第31話 レゾヌス遺跡 5
鉄の棒はかなり古い素材には見えるが、不思議と朽ちてはいない。
四人の行く手を阻むには十分な強度を保っていた。
だが、対処法はライドンが知っていた。
「鉄棒も鼓動で動いているぞ、
よく聴いて反転したリズムを叩き出せ」
…ドンッッタンドンドンッッタンドン
ライドンは少し前傾姿勢になりながら鉄棒を動かしている鼓動に耳を傾ける。
タンッッドンタンタンッッドンタン
彼はすぐさま真逆のリズムを展開した。
瞬間、みごとに鉄棒が数本叩き折れた。
(…すごい!)
シュンも同じようにコピーする、また何本か鉄棒が折れた。
「いくぞ!」
ひび割れた鉄棒を蹴り倒し、
一気に檻から出た、そのとき。
「シュン、止まれ!」
ガタンッ!
下には落とし穴が仕掛けられていた。
「あ、ありがとうライドン」
「前を見ろ」
前方からは鋭い刃が回転しながら押し出てくる。
ドォンッ!
「低音をとりあえず一発かませ、仕掛け系はだいたいこれで一旦動きが止まる
あとからリズムは解析すればいい」
視線を逸らさず、前だけ見ながら淡々と教えてくれるライドン。
頼りになるやつ、とシュンは思った。
次々と襲ってくる回転刃、
ドォム!ドォム!
それも叩き折って回るイスト。
「とりあえず階段まで急ぎましょ!」
一同階段に向き直したその瞬間、
上部から突然飛んでくる網。
タルネは持っていた杖を上手く使い、それを絡めとる。
さらに片方の手でドゥンバを刻む。
網はたちまち効力を失う。
「まだ来る、避けて」
今度は横の壁からも目の前に突き出る鉄棒。
だがこれは致命傷を与えるというより生け取りを目的にしているように思えた。
シュンには何か誘導されているかのような感覚があった。
黒い扉から意識を逸らさせようしている…
そんな悪意めいた感じが。
(どうも気持ち悪い…)
考えないようにしても、あの扉のことが頭から離れない。
この施設の全ての掌握をしていたであろうあの場所ーーー。
(1,000年とも言われている歳月を過ぎてもまだ動くっておれたちの世界の電気のエネルギーよりすごいんじゃないか…?)

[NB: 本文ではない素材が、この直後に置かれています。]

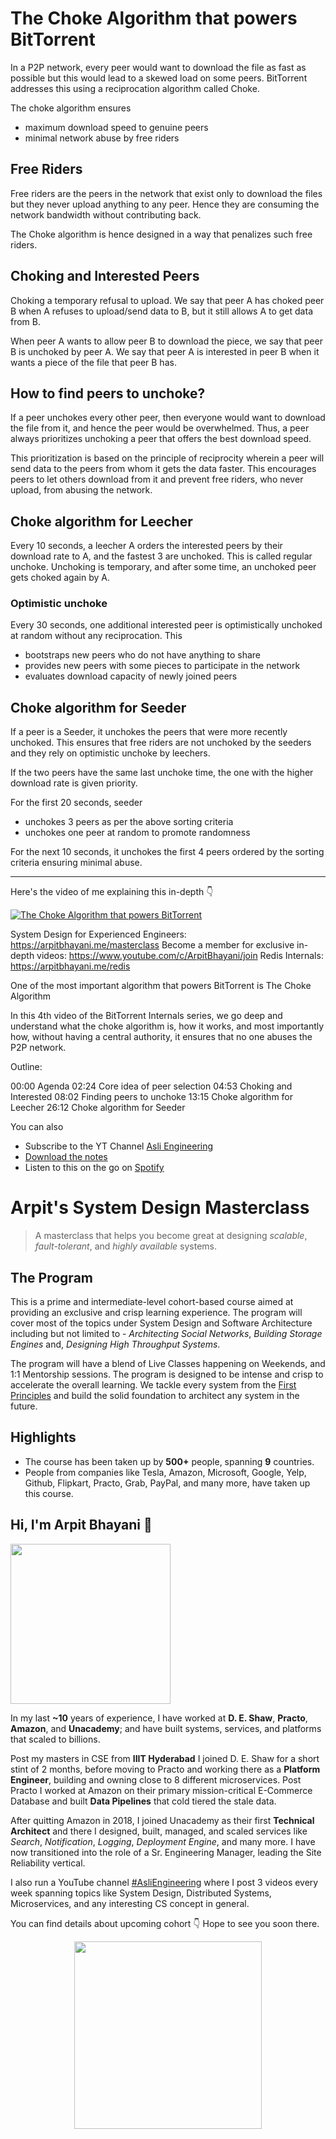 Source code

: The Choke Algorithm that powers BitTorrent
===


In a P2P network, every peer would want to download the file as fast as possible but this would lead to a skewed load on some peers. BitTorrent addresses this using a reciprocation algorithm called Choke.

The choke algorithm ensures

- maximum download speed to genuine peers
- minimal network abuse by free riders

## Free Riders

Free riders are the peers in the network that exist only to download the files but they never upload anything to any peer. Hence they are consuming the network bandwidth without contributing back.

The Choke algorithm is hence designed in a way that penalizes such free riders.

## Choking and Interested Peers

Choking a temporary refusal to upload. We say that peer A has choked peer B when A refuses to upload/send data to B, but it still allows A to get data from B.

When peer A wants to allow peer B to download the piece, we say that peer B is unchoked by peer A. We say that peer A is interested in peer B when it wants a piece of the file that peer B has.

## How to find peers to unchoke?

If a peer unchokes every other peer, then everyone would want to download the file from it, and hence the peer would be overwhelmed. Thus, a peer always prioritizes unchoking a peer that offers the best download speed.

This prioritization is based on the principle of reciprocity wherein a peer will send data to the peers from whom it gets the data faster. This encourages peers to let others download from it and prevent free riders, who never upload, from abusing the network.

## Choke algorithm for Leecher

Every 10 seconds, a leecher A orders the interested peers by their download rate to A, and the fastest 3 are unchoked. This is called regular unchoke. Unchoking is temporary, and after some time, an unchoked peer gets choked again by A.

### Optimistic unchoke

Every 30 seconds, one additional interested peer is optimistically unchoked at random without any reciprocation. This

- bootstraps new peers who do not have anything to share
- provides new peers with some pieces to participate in the network
- evaluates download capacity of newly joined peers

## Choke algorithm for Seeder

If a peer is a Seeder, it unchokes the peers that were more recently unchoked. This ensures that free riders are not unchoked by the seeders and they rely on optimistic unchoke by leechers.

If the two peers have the same last unchoke time, the one with the higher download rate is given priority.

For the first 20 seconds, seeder

- unchokes 3 peers as per the above sorting criteria
- unchokes one peer at random to promote randomness

For the next 10 seconds, it unchokes the first 4 peers ordered by the sorting criteria ensuring minimal abuse.
<hr />


<p>Here's the video of me explaining this in-depth 👇‍</p>

[![The Choke Algorithm that powers BitTorrent](https://i.ytimg.com/vi/iognYJRzCE8/mqdefault.jpg)](https://www.youtube.com/watch?v=iognYJRzCE8)

System Design for Experienced Engineers: https://arpitbhayani.me/masterclass
Become a member for exclusive in-depth videos: https://www.youtube.com/c/ArpitBhayani/join
Redis Internals: https://arpitbhayani.me/redis

One of the most important algorithm that powers BitTorrent is The Choke Algorithm

In this 4th video of the BitTorrent Internals series, we go deep and understand what the choke algorithm is, how it works, and most importantly how, without having a central authority, it ensures that no one abuses the P2P network.

Outline:

00:00 Agenda
02:24 Core idea of peer selection
04:53 Choking and Interested
08:02 Finding peers to unchoke
13:15 Choke algorithm for Leecher
26:12 Choke algorithm for Seeder

You can also
 - Subscribe to the YT Channel [Asli Engineering](https://youtube.com/c/ArpitBhayani)
 - [Download the notes](https://drive.google.com/file/d/1VQXEeC8MBgKAzkEJ5HwOjBV5-H3br-Ey/view?usp=sharing)
 - Listen to this on the go on [Spotify](https://open.spotify.com/show/7qMoamm2iZQrsPVm6IQLoD)

# Arpit's System Design Masterclass

> A masterclass that helps you become great at designing _scalable_, _fault-tolerant_, and _highly available_ systems.

## The Program

This is a prime and intermediate-level cohort-based course aimed at providing an exclusive and crisp learning experience. The program will cover most of the topics under System Design and Software Architecture including but not limited to - _Architecting Social Networks_, _Building Storage Engines_ and, _Designing High Throughput Systems_.

The program will have a blend of Live Classes happening on Weekends, and 1:1 Mentorship sessions. The program is designed to be intense and crisp to accelerate the overall learning. We tackle every system from the [First Principles](https://en.wikipedia.org/wiki/First_principle) and build the solid foundation to architect any system in the future.


## Highlights

 - The course has been taken up by __500+__ people, spanning __9__ countries.
 - People from companies like Tesla, Amazon, Microsoft, Google, Yelp, Github, Flipkart, Practo, Grab, PayPal, and many more, have taken up this course.


## Hi, I'm Arpit Bhayani 👋

<img width="256px" src="https://edge.arpitbhayani.me/img/arpit.jpg" />

In my last **~10** years of experience, I have worked at **D. E. Shaw**, **Practo**, **Amazon**, and **Unacademy**; and have built systems, services, and platforms that scaled to billions.

Post my masters in CSE from **IIIT Hyderabad** I joined D. E. Shaw for a short stint of 2 months, before moving to Practo and working there as a **Platform Engineer**, building and owning close to 8 different microservices. Post Practo I worked at Amazon on their primary mission-critical E-Commerce Database and built **Data Pipelines** that cold tiered the stale data.

After quitting Amazon in 2018, I joined Unacademy as their first **Technical Architect** and there I designed, built, managed, and scaled services like _Search_, _Notification_, _Logging_, _Deployment Engine_, and many more. I have now transitioned into the role of a Sr. Engineering Manager, leading the Site Reliability vertical.

I also run a YouTube channel [#AsliEngineering](https://www.youtube.com/c/ArpitBhayani) where I post 3 videos every week spanning topics like System Design, Distributed Systems, Microservices, and any interesting CS concept in general.

You can find details about upcoming cohort 👇‍ Hope to see you soon there.

<center>
<a target="_blank" href="https://arpitbhayani.me/masterclass">
<img src="https://user-images.githubusercontent.com/4745789/137859181-d4499cf4-ce65-4466-8b88-a078ece0f081.PNG" width="300px" />
</a>
</center>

続け様に襲ってくる仕掛けにも少しずつ対応できるようになり、
むしろシュンはその背後に潜む科学力の凄まじさに驚愕していた。
ドォン ドォン
鳴り止まない音。その響きは次第に大きく、重くなっていくようにも感じられた。
パラパラと舞い落ちる砂塵。
このまま居続ければ、足元もろとも崩れ去る危険すらある。
「ひとまずこの棒だけなんとかしよう
片付いたら速攻で逃げるぞ」
各々ドゥンバを鳴らす。シュンももちろんドラムセットで応戦している。
連携の取れたパーティにとってこの程度の妨害は苦ではなかった。
「よしっ、そろそろ一通り片付いたな」
一同目を合わせて少し安堵の表情を浮かべた。
ーーー次の瞬間、
静寂を破るように、階段の方でゴソゴソと何かが蠢く音がした。
四人の呼吸は一瞬にして止まり、凍りついたように身動きが取れない。
耳を澄ますと、微かな金属音と、壁を伝う不気味な摩擦音が混ざり合っている。
何かが、階段から壁を滑り降りてくる──その気配が、空気を震わせる。
「警戒しろ!」ライドンの声が部屋に響く。
四人は無言のまま彼の指示通りに散り、階段を取り囲むように位置を取った。
心臓の鼓動が耳鳴りのように響く。
暗がりの中、目だけで互いに確認し合い、気配の正体を探る。
階段の影は深く、何者かがそこに潜んでいることを確信させた──けれど、姿はまだ見えない。
ゴソゴソ…。
そのとき、
ヒュッ!
突然何かが空気を切る音を立てて飛んできた。
鋭く発射された『それ』はタルネの足にグチャッと絡みついた。
「あっ」
みんなが気づいた瞬間、タルネの体は地に伏していた。